Open O&M exploits the benefits of MIMOSA's common Asset Registry model to eliminate asset identification issues across multivendor systems and across different enterprise organisation solutions. Integrating this with the standard object models of OPC provides a recognised interface with automation systems and all supporting solutions, including in many cases, EAM. Working within the context defined by ISA-95 further ensures that this same information can be used by higher level enterprise applications. The OpenO&M Concept The emerging standard is specifically focused on providing value to end-users by creating plug and play capabilities for faster implementation and by allowing them to pick and choose the best solutions from suppliers that comply. An extensible, open architecture based on XML and service oriented interfaces that leverage best of breed technology and support practical interoperability and compliance is implicit in Open O&M.

Collaborative Asset Life-cycle Management

Open O&M is consistent with the requirements identified in ARC's CALM and Multisite CALM strategies. CALM focuses on optimisation of all classes of assets across all life-cycle stages, from sourcing and installation, to operations, maintenance and retirement. CALM recognises the needs of multiple stakeholders in the asset management process and the value of cross-functional, collaborative decision-making. Cross-functional collaboration enables disparate departments such as operations, maintenance and procurement to work together in achieving better return on assets, reduced parts' inventories and more optimal asset deployment.

Multisite CALM (M-CALM) addresses the additional opportunities of cross-facility collaboration for organisations with geographically distributed assets.
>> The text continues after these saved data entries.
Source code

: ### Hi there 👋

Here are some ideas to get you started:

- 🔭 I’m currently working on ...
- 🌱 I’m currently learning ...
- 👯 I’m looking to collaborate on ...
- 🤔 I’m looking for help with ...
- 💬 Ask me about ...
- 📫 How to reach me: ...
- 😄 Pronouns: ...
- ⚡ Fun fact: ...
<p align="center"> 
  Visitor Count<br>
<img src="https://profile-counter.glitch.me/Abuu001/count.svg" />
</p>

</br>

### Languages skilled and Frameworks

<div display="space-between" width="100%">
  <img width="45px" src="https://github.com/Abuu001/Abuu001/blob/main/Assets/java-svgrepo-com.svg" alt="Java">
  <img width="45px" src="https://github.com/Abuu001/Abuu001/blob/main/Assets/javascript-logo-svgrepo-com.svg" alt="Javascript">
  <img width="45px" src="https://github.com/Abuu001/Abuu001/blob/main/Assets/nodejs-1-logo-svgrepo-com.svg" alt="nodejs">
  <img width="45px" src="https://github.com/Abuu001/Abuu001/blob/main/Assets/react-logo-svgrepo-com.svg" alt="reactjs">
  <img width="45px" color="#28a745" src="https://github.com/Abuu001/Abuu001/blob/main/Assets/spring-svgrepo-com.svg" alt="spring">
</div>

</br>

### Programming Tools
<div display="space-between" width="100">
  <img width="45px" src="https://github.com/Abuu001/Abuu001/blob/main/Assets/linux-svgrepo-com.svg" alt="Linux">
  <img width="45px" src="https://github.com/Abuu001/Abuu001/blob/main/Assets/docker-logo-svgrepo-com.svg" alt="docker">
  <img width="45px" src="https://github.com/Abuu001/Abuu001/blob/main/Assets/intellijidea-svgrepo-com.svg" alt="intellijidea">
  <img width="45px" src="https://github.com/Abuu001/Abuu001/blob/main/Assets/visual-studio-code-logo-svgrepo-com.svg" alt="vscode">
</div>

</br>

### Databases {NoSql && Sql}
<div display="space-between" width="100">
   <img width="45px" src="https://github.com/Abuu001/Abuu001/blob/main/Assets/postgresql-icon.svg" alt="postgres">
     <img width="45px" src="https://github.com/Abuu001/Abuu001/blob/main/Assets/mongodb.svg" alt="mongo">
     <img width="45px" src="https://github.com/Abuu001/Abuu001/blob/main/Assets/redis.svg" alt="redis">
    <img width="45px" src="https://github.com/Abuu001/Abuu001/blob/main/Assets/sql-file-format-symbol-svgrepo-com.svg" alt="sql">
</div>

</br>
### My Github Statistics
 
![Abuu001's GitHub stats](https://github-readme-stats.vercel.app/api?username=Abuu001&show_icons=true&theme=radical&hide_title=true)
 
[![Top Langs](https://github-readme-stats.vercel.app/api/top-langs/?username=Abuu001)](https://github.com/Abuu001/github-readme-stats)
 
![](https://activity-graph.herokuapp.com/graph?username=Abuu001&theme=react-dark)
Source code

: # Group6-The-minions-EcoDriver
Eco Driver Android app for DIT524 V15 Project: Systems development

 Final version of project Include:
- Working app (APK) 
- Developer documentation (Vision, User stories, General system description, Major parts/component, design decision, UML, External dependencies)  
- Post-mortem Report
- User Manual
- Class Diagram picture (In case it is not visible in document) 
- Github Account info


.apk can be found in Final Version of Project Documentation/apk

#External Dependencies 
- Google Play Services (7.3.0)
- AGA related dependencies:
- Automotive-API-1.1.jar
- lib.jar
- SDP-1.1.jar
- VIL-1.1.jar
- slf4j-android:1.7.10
In this case information is shared across the same groups located at different sites in order to collaborate on best practices, maintenance knowledge, performance standards, resource sharing and asset performance measurement and improvement.

Open O&M has the potential to support both forms of collaborative asset management. Open O&M within a single site enables different functional groups to share information and work together. Organisations that implement Open O&M at all sites will also have a platform for standardisation which is mandatory for sharing information across sites and with external service providers.

Recommendations

- Implementing new standards requires a concerted, cooperative effort froms uppliers, end-users, and service providers. Everyone must first agree on the Open O&M standard. Suppliers must then develop products based on the new standard, end-users must deploy the new products and service providers must support and recommend them.

- ARC believes that Open O&M has the potential for addressing a vital issue in asset management. All end-users and suppliers should investigate this initiative by contacting MIMOSA, OPC Foundation or ISA-SP95.